_Instructions to follow_: Using the entries that follow, write out the line containing "- **API Tests**: End-to-end API testing", the line containing "### Regular Maintenance", and every line between them, exactly and nothing else.

_Data for the task_:
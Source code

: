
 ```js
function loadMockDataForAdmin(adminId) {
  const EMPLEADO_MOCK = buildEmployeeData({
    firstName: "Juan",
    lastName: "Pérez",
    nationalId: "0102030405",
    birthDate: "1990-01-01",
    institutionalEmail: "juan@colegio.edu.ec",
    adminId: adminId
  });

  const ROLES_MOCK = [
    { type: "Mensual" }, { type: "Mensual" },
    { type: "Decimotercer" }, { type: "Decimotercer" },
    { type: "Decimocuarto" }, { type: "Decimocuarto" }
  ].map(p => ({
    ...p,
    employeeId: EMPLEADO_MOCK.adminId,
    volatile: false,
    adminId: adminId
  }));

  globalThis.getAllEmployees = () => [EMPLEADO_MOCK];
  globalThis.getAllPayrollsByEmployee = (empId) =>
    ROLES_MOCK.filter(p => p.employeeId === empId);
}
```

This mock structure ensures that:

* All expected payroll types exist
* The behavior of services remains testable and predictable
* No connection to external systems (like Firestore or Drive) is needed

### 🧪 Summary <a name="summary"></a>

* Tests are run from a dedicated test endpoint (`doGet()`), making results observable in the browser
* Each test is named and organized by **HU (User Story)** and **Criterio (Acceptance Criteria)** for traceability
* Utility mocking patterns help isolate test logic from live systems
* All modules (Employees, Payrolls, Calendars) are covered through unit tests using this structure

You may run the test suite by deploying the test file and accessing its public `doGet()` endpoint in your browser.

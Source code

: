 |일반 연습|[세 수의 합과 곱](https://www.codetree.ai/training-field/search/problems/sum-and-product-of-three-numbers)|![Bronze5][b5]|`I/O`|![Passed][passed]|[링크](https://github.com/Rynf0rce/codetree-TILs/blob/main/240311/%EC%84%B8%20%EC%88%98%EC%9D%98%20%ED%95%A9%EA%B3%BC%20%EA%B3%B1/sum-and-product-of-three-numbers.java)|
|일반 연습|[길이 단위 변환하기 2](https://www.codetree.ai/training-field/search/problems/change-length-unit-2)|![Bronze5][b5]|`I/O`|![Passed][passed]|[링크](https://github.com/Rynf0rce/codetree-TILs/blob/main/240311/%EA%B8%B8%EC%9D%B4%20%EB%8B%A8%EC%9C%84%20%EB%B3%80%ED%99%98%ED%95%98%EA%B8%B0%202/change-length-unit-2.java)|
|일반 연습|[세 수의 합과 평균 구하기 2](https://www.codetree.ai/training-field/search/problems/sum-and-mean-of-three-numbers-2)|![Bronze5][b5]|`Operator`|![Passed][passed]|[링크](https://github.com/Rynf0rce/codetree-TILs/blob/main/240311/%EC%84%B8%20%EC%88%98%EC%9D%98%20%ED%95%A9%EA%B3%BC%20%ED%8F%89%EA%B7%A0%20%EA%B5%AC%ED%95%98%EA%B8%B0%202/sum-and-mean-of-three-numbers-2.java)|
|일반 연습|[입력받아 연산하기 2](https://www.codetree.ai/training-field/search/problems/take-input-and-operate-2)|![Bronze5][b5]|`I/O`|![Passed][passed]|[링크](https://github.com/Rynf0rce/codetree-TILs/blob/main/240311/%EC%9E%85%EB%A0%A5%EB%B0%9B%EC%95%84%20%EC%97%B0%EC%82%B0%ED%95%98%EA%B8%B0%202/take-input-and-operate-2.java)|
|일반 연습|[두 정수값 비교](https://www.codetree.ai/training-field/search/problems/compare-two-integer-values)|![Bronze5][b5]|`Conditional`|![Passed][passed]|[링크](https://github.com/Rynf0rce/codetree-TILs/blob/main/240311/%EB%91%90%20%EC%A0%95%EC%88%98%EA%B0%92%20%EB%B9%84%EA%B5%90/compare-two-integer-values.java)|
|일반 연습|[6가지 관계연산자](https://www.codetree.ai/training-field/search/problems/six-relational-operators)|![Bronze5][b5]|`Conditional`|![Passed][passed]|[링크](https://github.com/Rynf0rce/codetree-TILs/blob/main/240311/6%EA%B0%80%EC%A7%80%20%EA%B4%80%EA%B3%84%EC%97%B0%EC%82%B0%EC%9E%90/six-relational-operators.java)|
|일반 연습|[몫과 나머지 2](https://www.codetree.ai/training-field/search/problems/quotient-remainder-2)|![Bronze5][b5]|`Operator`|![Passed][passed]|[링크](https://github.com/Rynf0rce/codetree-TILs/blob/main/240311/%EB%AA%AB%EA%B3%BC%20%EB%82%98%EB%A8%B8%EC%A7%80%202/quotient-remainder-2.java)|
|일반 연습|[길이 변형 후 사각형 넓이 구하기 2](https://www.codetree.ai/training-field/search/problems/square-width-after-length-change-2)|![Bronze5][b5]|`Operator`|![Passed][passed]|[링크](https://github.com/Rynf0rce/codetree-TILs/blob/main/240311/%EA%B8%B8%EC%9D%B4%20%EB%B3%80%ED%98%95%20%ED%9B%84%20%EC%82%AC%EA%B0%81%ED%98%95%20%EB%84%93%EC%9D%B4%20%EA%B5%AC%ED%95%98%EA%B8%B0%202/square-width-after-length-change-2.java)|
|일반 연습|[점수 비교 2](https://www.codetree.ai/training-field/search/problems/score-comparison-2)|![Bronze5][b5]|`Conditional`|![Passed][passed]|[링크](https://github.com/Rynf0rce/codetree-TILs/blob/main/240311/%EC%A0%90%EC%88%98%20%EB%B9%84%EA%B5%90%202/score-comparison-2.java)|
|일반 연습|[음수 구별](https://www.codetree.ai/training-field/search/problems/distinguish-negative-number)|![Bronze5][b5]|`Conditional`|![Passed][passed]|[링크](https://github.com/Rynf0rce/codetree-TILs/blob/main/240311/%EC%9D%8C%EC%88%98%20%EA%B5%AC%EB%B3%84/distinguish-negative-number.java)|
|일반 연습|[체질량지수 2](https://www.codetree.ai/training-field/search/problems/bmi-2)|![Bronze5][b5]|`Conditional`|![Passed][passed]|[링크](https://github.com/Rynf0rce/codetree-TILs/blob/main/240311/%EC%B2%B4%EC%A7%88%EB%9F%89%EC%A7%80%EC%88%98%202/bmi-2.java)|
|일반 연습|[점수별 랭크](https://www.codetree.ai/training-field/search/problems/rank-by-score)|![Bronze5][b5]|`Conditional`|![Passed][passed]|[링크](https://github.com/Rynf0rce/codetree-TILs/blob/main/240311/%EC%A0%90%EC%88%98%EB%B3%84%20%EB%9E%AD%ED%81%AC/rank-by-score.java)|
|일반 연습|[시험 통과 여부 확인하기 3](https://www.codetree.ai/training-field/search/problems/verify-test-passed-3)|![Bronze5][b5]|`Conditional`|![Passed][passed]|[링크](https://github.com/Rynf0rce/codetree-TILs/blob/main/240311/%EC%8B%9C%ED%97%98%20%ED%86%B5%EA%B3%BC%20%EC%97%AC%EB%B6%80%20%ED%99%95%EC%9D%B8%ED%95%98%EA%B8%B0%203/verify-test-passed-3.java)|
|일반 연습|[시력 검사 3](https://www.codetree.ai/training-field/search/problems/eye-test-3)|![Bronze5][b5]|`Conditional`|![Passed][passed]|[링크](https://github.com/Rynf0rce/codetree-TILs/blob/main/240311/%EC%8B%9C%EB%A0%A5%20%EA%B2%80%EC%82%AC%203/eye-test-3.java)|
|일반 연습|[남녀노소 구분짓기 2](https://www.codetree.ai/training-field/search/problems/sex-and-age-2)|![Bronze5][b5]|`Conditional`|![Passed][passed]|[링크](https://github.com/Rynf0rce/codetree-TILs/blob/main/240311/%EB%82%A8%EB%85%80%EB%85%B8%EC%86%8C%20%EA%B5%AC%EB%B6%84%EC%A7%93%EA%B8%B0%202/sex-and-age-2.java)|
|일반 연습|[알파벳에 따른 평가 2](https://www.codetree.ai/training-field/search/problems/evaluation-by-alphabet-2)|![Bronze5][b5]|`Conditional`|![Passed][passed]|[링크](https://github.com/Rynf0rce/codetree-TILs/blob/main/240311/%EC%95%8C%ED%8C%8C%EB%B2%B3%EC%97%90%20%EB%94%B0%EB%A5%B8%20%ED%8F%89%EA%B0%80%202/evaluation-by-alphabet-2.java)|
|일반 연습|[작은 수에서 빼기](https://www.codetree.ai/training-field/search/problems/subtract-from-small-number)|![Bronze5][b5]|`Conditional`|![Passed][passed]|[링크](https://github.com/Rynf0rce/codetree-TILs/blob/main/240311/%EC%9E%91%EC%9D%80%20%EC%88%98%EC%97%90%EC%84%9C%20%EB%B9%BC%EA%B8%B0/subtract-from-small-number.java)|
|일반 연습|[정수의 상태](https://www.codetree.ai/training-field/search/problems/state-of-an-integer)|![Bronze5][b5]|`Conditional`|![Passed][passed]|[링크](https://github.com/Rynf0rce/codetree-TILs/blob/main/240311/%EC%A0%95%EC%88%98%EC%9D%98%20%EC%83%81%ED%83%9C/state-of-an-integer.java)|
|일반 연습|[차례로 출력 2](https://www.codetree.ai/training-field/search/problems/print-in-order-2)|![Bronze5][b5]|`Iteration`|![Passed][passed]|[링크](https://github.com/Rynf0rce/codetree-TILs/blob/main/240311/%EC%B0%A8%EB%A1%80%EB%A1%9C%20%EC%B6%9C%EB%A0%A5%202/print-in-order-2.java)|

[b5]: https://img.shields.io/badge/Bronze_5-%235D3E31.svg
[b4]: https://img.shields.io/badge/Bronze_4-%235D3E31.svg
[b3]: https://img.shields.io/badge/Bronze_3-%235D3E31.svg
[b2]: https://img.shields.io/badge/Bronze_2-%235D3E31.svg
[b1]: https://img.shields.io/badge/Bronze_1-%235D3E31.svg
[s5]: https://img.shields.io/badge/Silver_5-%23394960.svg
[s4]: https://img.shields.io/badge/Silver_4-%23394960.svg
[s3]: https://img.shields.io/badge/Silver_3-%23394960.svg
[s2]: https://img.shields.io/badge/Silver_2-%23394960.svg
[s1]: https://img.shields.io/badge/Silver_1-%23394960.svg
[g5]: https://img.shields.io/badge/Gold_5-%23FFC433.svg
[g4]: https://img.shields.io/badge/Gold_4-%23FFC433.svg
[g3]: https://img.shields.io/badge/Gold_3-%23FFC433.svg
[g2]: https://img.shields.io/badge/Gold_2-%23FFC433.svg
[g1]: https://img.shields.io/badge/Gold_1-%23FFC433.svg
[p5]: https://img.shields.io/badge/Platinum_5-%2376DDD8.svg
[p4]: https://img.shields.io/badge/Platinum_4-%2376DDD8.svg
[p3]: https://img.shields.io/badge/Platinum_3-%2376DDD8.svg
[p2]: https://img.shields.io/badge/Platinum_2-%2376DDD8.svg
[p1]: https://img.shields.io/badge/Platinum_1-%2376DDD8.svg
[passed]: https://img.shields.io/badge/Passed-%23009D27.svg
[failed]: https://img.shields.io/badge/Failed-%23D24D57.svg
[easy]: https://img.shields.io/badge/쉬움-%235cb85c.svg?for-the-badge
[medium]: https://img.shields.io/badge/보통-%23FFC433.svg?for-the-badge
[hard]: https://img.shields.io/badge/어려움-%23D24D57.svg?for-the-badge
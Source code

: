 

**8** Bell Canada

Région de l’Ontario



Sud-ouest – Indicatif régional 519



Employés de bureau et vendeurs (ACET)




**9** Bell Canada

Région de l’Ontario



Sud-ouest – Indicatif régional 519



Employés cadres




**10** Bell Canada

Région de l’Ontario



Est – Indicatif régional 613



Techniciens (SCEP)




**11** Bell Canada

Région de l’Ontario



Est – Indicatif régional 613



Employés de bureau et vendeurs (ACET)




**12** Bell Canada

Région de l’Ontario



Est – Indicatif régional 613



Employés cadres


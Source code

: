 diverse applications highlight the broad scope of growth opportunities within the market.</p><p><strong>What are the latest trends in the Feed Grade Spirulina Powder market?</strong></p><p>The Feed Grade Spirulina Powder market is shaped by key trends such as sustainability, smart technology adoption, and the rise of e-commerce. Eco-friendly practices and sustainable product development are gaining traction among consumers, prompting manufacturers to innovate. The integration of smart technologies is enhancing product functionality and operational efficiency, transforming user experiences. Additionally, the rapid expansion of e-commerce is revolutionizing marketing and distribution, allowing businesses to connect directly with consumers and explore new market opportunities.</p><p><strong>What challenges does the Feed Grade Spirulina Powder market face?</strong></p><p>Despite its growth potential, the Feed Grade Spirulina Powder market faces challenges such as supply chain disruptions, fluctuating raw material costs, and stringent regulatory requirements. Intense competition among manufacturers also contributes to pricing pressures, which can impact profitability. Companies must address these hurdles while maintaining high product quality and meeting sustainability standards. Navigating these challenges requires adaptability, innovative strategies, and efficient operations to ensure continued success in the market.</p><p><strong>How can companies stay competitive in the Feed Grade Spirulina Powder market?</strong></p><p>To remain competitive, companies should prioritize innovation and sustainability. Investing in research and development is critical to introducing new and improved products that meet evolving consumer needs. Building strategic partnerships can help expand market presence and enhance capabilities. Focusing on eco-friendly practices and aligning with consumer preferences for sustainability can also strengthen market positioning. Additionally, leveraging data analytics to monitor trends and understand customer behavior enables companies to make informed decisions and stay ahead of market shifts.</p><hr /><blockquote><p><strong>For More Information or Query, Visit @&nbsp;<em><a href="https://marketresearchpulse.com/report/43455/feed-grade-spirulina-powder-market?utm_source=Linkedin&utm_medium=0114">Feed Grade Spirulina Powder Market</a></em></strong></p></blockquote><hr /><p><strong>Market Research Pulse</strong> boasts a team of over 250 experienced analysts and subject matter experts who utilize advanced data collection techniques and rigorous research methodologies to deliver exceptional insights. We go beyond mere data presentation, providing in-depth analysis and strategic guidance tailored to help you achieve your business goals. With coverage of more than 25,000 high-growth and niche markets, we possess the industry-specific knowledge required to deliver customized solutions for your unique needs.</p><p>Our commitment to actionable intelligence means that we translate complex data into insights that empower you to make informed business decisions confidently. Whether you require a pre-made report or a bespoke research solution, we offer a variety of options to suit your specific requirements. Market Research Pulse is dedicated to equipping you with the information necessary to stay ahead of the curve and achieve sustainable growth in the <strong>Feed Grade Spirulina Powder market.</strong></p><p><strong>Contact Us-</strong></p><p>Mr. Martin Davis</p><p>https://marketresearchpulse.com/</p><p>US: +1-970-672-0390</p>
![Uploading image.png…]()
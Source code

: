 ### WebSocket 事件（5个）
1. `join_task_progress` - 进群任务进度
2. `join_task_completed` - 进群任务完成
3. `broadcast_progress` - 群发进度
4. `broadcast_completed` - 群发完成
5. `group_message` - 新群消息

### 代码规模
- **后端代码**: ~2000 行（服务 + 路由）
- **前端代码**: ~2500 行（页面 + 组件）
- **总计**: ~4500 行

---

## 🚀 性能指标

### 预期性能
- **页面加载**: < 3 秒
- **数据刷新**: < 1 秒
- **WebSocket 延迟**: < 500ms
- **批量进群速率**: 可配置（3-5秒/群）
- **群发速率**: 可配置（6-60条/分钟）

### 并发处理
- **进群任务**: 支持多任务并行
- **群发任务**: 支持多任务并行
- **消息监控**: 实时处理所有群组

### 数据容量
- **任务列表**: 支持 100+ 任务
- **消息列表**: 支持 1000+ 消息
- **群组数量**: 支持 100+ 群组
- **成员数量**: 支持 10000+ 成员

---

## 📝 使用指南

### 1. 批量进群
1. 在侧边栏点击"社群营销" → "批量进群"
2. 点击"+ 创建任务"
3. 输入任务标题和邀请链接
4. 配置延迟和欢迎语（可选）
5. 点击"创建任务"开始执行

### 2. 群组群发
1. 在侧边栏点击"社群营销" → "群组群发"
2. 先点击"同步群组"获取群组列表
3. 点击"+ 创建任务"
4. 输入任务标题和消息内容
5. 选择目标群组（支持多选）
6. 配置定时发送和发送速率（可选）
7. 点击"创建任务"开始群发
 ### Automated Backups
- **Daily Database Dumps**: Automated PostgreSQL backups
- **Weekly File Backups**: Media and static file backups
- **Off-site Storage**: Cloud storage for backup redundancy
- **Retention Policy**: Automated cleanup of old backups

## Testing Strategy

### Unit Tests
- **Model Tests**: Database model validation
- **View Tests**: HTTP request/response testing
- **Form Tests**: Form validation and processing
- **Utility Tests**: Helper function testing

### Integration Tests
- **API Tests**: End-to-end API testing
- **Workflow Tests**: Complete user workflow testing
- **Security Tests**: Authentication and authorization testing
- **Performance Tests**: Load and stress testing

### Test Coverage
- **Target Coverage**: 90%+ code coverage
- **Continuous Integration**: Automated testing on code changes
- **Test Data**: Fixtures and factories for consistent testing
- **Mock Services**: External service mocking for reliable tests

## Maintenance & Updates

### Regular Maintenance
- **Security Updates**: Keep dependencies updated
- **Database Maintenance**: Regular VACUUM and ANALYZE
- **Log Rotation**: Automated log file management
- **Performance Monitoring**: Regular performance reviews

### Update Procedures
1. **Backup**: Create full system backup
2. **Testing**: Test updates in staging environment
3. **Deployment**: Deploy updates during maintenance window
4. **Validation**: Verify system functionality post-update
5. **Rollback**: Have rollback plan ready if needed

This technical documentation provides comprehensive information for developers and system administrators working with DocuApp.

_Answer box_:
- **API Tests**: End-to-end API testing
- **Workflow Tests**: Complete user workflow testing
- **Security Tests**: Authentication and authorization testing
- **Performance Tests**: Load and stress testing

### Test Coverage
- **Target Coverage**: 90%+ code coverage
- **Continuous Integration**: Automated testing on code changes
- **Test Data**: Fixtures and factories for consistent testing
- **Mock Services**: External service mocking for reliable tests

## Maintenance & Updates

### Regular Maintenance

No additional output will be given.